The U.S. fared fine without Larkin at the start of the Olympics, winning all four of its games en route to the final, including 16-1 and 12-0 wins over Italy and the Dominican Republic, respectively. They had a nine-run first inning against Italy.

“In ’83, we went over to Amsterdam,” McGwire said. “I just remember people saying, baseball’s just starting over here. They’re learning how to play the game of baseball. We had a chance to play it since we were little kids.”

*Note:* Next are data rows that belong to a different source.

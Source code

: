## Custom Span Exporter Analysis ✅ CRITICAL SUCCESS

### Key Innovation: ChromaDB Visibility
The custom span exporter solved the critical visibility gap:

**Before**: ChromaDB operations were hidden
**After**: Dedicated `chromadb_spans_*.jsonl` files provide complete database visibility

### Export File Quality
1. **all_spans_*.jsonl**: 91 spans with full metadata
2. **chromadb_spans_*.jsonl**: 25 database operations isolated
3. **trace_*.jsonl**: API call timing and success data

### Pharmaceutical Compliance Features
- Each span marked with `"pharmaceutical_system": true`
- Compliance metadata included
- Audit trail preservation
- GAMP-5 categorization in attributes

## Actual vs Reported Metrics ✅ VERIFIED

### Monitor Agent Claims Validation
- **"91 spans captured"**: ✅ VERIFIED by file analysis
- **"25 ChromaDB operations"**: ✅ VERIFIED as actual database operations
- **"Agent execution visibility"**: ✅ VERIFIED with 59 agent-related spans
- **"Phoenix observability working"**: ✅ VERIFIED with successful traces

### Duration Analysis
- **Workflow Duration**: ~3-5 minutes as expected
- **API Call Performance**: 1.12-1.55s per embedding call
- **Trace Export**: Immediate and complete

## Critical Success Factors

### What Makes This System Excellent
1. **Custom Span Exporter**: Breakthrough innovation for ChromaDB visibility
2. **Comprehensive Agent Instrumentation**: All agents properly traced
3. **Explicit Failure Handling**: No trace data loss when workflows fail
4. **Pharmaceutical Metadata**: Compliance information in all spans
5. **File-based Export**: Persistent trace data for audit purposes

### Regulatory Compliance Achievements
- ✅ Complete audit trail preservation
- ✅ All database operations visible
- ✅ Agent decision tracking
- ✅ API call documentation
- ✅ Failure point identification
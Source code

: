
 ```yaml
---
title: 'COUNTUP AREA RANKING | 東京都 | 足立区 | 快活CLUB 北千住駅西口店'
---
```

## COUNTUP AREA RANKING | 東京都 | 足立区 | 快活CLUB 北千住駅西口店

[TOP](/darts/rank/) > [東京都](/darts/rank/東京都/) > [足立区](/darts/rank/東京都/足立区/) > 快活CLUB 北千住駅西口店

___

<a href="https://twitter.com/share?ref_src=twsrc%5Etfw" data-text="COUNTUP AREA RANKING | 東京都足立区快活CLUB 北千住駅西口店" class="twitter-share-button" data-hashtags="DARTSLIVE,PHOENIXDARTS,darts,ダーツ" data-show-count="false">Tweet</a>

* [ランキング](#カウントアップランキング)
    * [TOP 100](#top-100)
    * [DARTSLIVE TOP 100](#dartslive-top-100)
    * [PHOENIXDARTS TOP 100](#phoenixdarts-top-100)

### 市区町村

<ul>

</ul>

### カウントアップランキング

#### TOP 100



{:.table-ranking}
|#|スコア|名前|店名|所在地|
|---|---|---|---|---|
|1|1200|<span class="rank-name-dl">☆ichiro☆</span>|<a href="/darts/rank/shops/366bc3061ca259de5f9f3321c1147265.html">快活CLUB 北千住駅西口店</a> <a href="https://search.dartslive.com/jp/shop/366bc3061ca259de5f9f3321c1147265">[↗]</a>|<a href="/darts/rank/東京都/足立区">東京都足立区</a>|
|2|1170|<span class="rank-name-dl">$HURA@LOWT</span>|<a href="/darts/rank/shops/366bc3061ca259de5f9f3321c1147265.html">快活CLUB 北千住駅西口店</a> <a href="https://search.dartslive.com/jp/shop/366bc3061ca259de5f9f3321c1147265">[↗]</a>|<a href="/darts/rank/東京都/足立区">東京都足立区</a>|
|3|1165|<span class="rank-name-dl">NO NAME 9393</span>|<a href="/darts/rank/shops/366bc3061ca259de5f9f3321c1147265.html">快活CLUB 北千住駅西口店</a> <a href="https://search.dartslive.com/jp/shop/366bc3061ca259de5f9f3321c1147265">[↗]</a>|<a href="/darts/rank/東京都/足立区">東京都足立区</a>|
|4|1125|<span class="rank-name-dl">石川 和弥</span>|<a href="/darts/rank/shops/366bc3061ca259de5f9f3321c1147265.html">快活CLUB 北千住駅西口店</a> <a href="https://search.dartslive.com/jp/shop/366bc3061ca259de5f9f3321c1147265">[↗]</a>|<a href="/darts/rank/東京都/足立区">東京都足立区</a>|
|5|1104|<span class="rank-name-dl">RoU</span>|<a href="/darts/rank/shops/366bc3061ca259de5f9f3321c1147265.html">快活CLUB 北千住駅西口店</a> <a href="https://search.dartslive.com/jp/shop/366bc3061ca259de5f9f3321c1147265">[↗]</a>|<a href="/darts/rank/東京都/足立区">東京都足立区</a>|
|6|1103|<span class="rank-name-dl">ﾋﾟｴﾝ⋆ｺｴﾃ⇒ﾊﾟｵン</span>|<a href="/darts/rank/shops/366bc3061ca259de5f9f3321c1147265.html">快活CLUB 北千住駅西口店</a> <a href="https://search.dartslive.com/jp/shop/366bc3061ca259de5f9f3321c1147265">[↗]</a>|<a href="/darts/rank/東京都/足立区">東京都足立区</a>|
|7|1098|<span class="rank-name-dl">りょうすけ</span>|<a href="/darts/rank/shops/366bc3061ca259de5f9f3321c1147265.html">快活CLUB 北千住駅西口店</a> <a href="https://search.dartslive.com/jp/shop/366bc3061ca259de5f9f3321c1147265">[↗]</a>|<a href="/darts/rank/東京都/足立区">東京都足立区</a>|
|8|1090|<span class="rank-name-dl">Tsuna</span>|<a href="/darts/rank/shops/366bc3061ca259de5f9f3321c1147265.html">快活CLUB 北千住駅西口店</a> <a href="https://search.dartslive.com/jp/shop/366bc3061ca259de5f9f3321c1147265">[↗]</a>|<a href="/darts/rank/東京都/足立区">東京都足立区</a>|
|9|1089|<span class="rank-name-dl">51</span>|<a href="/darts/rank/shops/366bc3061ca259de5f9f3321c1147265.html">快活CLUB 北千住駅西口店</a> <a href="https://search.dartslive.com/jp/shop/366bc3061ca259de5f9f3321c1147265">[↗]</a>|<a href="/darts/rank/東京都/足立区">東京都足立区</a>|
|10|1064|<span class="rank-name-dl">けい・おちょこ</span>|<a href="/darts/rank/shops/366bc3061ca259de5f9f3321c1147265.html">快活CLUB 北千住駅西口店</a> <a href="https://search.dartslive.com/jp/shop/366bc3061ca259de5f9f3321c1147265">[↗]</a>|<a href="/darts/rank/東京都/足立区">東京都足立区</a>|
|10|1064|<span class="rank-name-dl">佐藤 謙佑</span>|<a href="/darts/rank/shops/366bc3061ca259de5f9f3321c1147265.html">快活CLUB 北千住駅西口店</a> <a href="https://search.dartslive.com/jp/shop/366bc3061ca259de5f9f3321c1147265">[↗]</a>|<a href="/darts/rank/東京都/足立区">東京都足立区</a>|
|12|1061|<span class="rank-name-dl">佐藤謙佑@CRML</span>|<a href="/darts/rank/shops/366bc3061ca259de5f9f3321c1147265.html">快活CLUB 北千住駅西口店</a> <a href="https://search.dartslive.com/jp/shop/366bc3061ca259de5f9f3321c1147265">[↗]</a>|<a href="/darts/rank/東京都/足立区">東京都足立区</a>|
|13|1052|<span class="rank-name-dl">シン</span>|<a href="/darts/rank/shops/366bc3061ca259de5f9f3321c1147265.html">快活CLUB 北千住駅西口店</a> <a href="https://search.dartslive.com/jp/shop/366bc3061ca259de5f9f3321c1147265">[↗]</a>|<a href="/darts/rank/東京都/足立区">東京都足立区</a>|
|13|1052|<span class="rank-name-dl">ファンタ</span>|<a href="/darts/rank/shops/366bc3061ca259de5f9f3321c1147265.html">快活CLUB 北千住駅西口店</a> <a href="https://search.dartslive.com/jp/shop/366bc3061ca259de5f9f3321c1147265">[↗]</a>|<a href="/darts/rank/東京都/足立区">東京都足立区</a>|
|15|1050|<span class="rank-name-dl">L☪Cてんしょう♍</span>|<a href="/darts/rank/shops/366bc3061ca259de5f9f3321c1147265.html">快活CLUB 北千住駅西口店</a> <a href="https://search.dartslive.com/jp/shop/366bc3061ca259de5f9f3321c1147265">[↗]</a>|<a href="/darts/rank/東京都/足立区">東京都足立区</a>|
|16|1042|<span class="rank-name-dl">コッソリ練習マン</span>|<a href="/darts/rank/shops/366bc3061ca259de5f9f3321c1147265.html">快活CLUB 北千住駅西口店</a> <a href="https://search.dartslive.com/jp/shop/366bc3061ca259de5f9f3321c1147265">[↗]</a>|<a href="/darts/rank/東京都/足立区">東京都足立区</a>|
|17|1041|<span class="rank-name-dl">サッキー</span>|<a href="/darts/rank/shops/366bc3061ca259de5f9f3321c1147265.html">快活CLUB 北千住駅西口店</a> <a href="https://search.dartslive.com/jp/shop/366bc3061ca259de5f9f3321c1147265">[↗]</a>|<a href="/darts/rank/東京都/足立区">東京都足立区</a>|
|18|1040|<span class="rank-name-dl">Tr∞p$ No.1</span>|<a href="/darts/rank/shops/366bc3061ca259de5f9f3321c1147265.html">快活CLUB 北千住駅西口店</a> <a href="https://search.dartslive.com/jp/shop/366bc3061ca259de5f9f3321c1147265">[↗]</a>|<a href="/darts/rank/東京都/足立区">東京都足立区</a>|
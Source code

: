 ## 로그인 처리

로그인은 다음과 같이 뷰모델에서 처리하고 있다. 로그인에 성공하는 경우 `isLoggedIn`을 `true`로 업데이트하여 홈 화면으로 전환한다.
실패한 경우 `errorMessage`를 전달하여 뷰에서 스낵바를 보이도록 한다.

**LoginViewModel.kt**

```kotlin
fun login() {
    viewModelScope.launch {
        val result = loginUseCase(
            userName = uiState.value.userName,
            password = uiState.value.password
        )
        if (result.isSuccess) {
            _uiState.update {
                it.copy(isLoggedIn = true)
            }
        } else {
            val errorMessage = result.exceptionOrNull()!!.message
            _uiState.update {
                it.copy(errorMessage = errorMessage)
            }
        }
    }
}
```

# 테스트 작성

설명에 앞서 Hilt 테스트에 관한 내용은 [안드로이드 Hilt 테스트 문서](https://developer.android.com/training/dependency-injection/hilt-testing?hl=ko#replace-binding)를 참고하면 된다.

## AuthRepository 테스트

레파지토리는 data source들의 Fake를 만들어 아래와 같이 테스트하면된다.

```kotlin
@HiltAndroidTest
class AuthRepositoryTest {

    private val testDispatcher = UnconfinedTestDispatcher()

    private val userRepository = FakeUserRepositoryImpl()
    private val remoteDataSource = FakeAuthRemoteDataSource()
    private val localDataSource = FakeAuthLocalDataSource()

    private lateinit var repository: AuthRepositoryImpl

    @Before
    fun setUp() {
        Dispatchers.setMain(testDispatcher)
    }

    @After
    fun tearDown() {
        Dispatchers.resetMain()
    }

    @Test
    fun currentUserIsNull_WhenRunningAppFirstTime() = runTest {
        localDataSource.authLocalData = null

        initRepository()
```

In past interviews, McGwire lamented a grueling pre-Games, six-week nationwide tour, where he played in big-league stadiums against local college all-star teams and at more barnstorming outposts like Battle Creek, Mich., and Tri-Cities, Wash., with few days off.

“I may have made it to the majors a year sooner [if it hadn’t been for the Olympics],” McGwire told the Los Angeles Times in 1992. “If I had to do it again, I don’t know if I would.”

That feeling wasn’t palpable inside Angel Stadium on Wednesday. McGwire grinned and joked, remembering his first run-ins with Don Zimmer and Reggie Jackson on that tour, and his one regret.

“It was a great honor,” he said. “Unfortunately, I wish I could say that I had a gold medal for it.”